Ottawa, ON – The Association of Canadian Academic Healthcare Organizations (ACAHO), the national voice of teaching hospitals, regional health authorities and their research institutes (collectively known as “research hospital”) has released a report entitled “Eureka! World First Discoveries and Other Major Medical Breakthrough in ACAHO Member Institutions” which identifies over 100 world’s first discoveries and major medical breakthroughs.

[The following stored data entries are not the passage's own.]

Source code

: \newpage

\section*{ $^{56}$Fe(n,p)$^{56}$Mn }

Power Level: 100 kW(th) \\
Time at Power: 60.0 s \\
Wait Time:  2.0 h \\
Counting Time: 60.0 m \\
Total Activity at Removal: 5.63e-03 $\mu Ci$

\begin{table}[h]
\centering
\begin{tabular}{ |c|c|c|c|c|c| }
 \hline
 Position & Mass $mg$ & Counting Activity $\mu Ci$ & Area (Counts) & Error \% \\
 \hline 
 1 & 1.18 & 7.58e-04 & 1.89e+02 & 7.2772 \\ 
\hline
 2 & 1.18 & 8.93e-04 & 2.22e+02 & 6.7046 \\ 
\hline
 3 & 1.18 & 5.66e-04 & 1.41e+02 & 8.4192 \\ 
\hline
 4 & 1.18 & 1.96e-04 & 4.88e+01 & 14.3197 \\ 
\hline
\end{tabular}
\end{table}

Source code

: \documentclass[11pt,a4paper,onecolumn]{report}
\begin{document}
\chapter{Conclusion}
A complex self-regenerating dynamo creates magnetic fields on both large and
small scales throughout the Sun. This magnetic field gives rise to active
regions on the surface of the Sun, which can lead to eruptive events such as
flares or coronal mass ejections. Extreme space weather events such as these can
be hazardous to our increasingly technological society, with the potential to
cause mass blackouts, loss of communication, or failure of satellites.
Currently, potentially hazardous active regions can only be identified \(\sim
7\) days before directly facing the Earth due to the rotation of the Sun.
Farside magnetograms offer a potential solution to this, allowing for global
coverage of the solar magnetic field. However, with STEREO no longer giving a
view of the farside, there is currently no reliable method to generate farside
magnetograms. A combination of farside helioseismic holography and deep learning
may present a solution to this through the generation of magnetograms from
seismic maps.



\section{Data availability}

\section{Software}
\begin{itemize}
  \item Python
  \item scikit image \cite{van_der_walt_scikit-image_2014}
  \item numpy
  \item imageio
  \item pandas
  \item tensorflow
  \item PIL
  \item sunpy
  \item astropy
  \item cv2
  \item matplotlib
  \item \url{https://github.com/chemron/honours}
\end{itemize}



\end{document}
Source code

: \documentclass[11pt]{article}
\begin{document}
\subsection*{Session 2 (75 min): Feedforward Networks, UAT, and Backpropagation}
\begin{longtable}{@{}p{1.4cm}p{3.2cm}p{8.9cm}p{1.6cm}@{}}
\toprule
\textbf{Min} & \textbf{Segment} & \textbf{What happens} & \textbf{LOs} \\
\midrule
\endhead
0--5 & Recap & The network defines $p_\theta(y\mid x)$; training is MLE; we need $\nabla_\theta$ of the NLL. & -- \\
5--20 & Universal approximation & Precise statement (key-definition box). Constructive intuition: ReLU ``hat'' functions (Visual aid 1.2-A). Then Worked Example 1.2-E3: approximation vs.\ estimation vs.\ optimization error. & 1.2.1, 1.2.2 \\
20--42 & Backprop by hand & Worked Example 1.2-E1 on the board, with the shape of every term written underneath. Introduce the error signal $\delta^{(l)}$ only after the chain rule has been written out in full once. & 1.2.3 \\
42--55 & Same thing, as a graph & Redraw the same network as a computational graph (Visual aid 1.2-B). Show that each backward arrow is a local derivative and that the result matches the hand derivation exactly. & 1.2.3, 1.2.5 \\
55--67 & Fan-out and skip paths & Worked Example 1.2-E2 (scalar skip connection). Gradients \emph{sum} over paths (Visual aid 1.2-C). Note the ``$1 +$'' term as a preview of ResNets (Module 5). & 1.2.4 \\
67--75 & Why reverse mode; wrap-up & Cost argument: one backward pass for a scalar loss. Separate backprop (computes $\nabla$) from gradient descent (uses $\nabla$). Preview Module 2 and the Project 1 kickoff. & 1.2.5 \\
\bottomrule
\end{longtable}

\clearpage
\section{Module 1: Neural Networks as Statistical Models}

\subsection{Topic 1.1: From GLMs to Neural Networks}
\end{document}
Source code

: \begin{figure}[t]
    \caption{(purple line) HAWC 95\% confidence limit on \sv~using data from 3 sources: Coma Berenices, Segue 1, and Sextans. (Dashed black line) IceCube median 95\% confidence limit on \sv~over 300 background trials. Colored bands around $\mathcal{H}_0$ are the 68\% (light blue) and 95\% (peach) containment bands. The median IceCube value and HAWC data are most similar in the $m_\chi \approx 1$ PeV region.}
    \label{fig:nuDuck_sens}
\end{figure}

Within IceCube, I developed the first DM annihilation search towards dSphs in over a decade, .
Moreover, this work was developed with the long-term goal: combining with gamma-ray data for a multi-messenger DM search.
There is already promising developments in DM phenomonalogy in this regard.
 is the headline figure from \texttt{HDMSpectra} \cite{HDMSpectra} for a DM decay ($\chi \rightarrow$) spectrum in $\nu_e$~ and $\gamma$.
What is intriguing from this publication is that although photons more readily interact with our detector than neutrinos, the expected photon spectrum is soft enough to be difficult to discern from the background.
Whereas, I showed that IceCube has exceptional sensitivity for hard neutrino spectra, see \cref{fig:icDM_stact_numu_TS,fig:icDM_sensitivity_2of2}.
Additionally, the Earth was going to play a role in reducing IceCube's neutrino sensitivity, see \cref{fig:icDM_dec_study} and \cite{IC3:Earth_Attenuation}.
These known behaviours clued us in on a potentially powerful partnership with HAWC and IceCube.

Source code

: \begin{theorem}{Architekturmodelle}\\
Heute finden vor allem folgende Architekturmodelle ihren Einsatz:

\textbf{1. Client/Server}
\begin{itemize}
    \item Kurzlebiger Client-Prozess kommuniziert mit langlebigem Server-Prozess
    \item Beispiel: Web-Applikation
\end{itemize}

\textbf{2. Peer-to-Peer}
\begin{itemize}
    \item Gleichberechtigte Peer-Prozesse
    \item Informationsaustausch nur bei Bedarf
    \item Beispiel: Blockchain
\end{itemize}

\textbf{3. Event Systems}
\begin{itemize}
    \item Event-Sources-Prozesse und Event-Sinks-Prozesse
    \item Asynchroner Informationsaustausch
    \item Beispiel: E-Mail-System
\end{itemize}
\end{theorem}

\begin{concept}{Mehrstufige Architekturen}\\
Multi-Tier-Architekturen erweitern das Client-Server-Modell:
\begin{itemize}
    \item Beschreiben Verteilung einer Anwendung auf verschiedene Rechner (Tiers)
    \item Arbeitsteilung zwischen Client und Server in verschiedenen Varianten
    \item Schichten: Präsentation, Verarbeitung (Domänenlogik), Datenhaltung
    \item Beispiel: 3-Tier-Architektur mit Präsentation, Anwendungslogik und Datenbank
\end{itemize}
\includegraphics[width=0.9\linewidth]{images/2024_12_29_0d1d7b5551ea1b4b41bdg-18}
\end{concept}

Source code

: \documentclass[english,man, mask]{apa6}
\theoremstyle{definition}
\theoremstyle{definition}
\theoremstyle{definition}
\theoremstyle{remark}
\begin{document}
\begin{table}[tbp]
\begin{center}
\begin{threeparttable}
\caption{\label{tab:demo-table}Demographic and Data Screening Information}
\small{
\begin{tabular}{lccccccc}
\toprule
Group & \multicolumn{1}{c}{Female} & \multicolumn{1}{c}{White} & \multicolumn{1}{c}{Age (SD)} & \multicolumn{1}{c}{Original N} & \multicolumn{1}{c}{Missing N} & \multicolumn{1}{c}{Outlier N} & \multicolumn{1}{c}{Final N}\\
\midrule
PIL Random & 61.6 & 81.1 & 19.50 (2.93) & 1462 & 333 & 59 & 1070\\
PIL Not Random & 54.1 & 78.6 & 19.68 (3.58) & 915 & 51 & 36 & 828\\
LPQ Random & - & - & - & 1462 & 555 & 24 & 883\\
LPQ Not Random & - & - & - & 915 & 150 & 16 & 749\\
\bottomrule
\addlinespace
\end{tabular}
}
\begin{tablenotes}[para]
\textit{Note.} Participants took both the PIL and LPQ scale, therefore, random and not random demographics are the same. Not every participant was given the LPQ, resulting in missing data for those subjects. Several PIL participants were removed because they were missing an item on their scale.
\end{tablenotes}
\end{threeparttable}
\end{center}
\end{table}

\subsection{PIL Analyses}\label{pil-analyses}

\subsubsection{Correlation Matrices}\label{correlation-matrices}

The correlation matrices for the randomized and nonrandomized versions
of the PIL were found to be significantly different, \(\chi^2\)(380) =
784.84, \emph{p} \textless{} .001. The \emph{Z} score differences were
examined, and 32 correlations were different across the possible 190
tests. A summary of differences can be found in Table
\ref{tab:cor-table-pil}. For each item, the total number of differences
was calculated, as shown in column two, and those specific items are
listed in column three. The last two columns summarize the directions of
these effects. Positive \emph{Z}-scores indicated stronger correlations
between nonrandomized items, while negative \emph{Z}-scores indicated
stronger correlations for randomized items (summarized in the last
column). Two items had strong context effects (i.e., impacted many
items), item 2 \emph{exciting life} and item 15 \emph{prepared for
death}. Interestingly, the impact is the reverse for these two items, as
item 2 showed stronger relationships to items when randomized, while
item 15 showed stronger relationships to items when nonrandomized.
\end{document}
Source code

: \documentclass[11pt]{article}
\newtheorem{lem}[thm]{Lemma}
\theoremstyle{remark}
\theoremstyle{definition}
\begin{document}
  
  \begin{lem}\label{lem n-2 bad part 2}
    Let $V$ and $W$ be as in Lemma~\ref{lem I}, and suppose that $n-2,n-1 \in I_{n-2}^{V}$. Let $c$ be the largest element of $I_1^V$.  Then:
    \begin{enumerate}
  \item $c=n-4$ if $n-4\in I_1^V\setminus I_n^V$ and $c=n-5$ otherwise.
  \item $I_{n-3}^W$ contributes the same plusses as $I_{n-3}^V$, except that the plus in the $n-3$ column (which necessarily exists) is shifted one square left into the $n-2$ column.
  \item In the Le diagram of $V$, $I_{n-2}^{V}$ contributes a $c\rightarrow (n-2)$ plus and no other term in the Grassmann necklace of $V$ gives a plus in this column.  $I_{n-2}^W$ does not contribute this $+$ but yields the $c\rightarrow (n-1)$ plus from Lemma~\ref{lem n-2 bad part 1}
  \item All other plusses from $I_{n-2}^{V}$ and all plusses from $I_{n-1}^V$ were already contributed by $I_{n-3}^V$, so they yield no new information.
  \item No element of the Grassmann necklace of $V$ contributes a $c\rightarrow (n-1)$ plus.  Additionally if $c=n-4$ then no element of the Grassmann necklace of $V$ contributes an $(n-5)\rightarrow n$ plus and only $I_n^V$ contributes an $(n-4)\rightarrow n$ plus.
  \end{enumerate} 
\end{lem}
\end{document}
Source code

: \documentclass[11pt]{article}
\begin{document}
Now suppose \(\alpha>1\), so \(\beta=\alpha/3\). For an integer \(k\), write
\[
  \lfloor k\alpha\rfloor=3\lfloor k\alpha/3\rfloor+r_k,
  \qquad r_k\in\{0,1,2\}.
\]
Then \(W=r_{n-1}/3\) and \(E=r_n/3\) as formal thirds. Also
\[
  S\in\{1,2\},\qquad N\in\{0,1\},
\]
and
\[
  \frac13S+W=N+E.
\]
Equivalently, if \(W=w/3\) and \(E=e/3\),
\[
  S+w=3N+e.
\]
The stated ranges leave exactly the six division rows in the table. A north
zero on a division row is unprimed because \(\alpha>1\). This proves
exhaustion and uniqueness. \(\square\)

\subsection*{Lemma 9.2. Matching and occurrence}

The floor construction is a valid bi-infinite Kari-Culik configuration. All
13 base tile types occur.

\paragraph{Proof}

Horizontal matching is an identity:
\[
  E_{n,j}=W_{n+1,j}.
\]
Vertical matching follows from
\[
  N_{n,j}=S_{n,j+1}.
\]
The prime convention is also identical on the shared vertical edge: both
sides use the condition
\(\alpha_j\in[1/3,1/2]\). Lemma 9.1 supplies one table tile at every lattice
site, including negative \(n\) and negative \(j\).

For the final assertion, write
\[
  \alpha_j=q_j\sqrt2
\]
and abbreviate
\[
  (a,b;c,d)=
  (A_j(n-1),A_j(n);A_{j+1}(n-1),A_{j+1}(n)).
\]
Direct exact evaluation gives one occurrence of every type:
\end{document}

Eureka! focuses on the essential role that Canada’s research hospitals play in creating the knowledge that comes from investments in health research. As a result, many world first discoveries have revolutionized the way in which cost-effective quality health services are delivered to Canadians, and the rest of the world. Some of the discoveries include:
– The discovery of insulin in 1922
– The first artificial kidney machine in 1948
– The first use of the “cobalt bomb” to treat cancer in 1951
– Discovered the gene defect responsible for Duchenne Muscular Dystrophy in 1987
– Discovered the gene that causes cystic fibrosis in 1989
– The first physical map of the human genome in 1995
– Sequencing of the SARS genome in 2003
– Performed first hospital-to-hospital telerobotic assisted surgery more than 400 kms away in 2003
– Identified nine factors that can predict heart attacks in 2003
– Treating prostate cancer using 3-D image guided radiation therapy in 2005
“Members of ACAHO continue to play a vital role in advancing the body of science related to health and health care, and drive new evidence into the clinical, administrative and policy-making processes,” said Dr Denis Roy, president of ACAHO and executive director of la Centre Hospitalier de L’Universite de Montreal. “Their work has been groundbreaking, if not revolutionary, global in its impact and playing a significant role opening up new avenues of scientific inquiry.” Of note, the list includes over 50 world first discoveries and major medical breakthroughs that have occurred since 2000.
“Importantly, a large majority of these innovations are a direct result of governments – notably the federal government – investing and supporting health research, which we strongly applaud,” said Glenn Brimacombe, CEO of ACAHO. “With the release of the federal government’s Science & Technology Strategy, the Association and its members look forward to developing a collaborative plan of action that will fully leverage our investments in health research so that Canadians will have access to state-of-the-art health services.”
Eureka! is the second of three reports focused on the role and contributions of canada’s research hospitals in relation to science and technology. The first report was released in November 2007 entitled Moving at the Speed of Discovery: From Bench to Bedside to Business, and the final report to be released in April 2008 is From Microscope to Marketplace: Spin-Off Companies from ACAHO Member Institutions.